In the face of widespread public protest, Mr. Weicker has fought for the income tax, which he argues is fairer to low-income citizens and better for business.

"We are all at sea in the small ship that is Connecticut," the Governor said. "We have set our course, and I remain confident that it will take us to safe harbor."

The legislature reconvenes the first week in February, with the state still facing a projected $175-million deficit.

Minn. Judge Rules Against School-Finance System

Major provisions of Minnesota's school-finance formula are unconstitutional because they discriminate against school districts with poor tax bases, a state judge has ruled.

In his Dec. 17 ruling, Wright County District Court Judge Gary J. Meyer primarily took issue with three elements of the school-finance law: a referendum levy allowing districts to obtain additional operating funds through local property taxes; a debt- service levy used by districts to pay for new building projects; and supplemental state aid provided to districts based on their past expenditures.

Because they favor high-spending districts with wealthy tax bases, the provisions violate the state constitution's mandate for "a general and uniform system of public schools," Judge Meyer said.

"What is unconstitutional is the unequal capability of school districts to access discretionary revenues due to property-wealth differences, which is the underlying cause of a system which is not uniform," he wrote.

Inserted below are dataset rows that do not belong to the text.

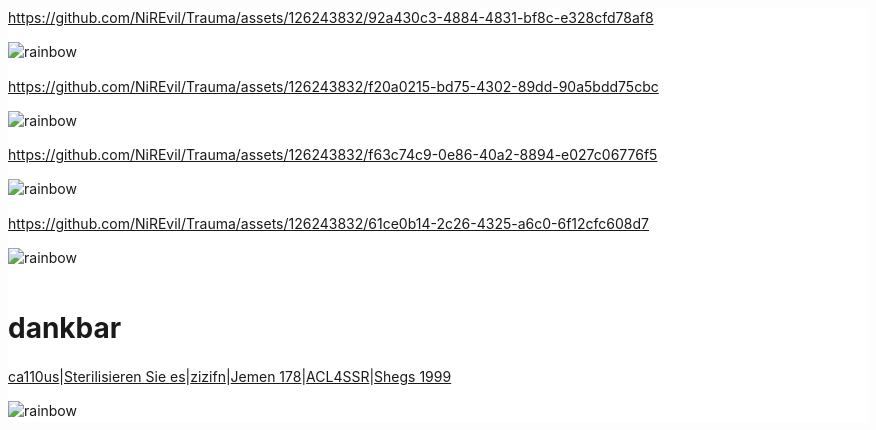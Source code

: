 <https://github.com/NiREvil/Trauma/assets/126243832/92a430c3-4884-4831-bf8c-e328cfd78af8>

![rainbow](https://github.com/NiREvil/vless/assets/126243832/1aca7f5d-6495-44b7-aced-072bae52f256)

<https://github.com/NiREvil/Trauma/assets/126243832/f20a0215-bd75-4302-89dd-90a5bdd75cbc>

![rainbow](https://github.com/NiREvil/vless/assets/126243832/1aca7f5d-6495-44b7-aced-072bae52f256)

<https://github.com/NiREvil/Trauma/assets/126243832/f63c74c9-0e86-40a2-8894-e027c06776f5>

![rainbow](https://github.com/NiREvil/vless/assets/126243832/1aca7f5d-6495-44b7-aced-072bae52f256)

<https://github.com/NiREvil/Trauma/assets/126243832/61ce0b14-2c26-4325-a6c0-6f12cfc608d7>

![rainbow](https://github.com/NiREvil/vless/assets/126243832/1aca7f5d-6495-44b7-aced-072bae52f256)

# dankbar

[ca110us](https://github.com/ca110us/epeius)\|[Sterilisieren Sie es](https://github.com/3Kmfi6HP/EDtunnel/tree/trojan)\|[zizifn](https://github.com/zizifn/edgetunnel)\|[Jemen 178](https://github.com/emn178/js-sha256)\|[ACL4SSR](https://github.com/ACL4SSR/ACL4SSR/tree/master/Clash/config)\|[Shegs 1999](https://github.com/SHIJS1999/cloudflare-worker-vless-ip)

![rainbow](https://github.com/NiREvil/vless/assets/126243832/1aca7f5d-6495-44b7-aced-072bae52f256)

The ruling, capping the end to the longest civil trial in state history, was hailed by lawyers for the 52 districts that brought suit in the case.

But Commissioner of Education Gene Mammenga said it was "virtually certain" the state would appeal the decision to the Minnesota Supreme Court.

In another education-related case last month, the state's highest court invalidated three line-item vetoes used by Gov. Arue Carlson to cancel out $30 million in higher-education funding. The court said the vetoes were illegal because they referred to "estimated expenditures" rather than "items of appropriation or money."

The Massachusetts legislature has authorized $30 million in emergency aid to help bail out some of the state's most financially devastated school districts.

Gov. William F. Weld was preparing late last month to sign the bill, which also authorizes $2.7 million to rectify some of the flaws in the state's school-choice law. The funding will restore a proportion of the state aid that districts that have lost students to schools in other communities were in jeopardy of forfeiting. (See Education Week, Nov. 27, 1991.)

The emergency aid was spurred by reports of financial deprivation as a result of cuts in state aid and voters' unwillingness to override local spending caps.

A New York State judge has thrown out a lawsuit brought by 21 Long Island school districts challenging alleged school-finance inequities.

While agreeing that funding inequities existed, Supreme Court Justice Robert Roberto Jr. last month ruled that they were not sufficiently glaring to be in violation of the state or federal constitutions.

In his ruling, the judge said he had relied on a decision nine years ago by the state's highest court, which declared that school funding was a decision for the legislature, not the judiciary, to make.

Gov. Booth Gardner of Washington State has proposed to eliminate a projected $890-million budget gap by rescinding pay raises to teachers and dipping into a state "rainy day" fund.

The Governor's plan to eliminate the projected shortfall in the state's biennial budget, which will be considered by the legislature when it starts a new session this month, would reduce the amount earmarked for education by about $130 million. About half of the saving would be realized by rescinding a 3.6 percent pay hike for teachers scheduled to start next September.

Gov. Mario M. Cuomo of New York has vetoed a measure requiring all schools to provide an hour of anti-drug and alcohol instruction every week.

State law currently requires schools to provide this instruction, but does not prescribe the amount of time that must be devoted to it.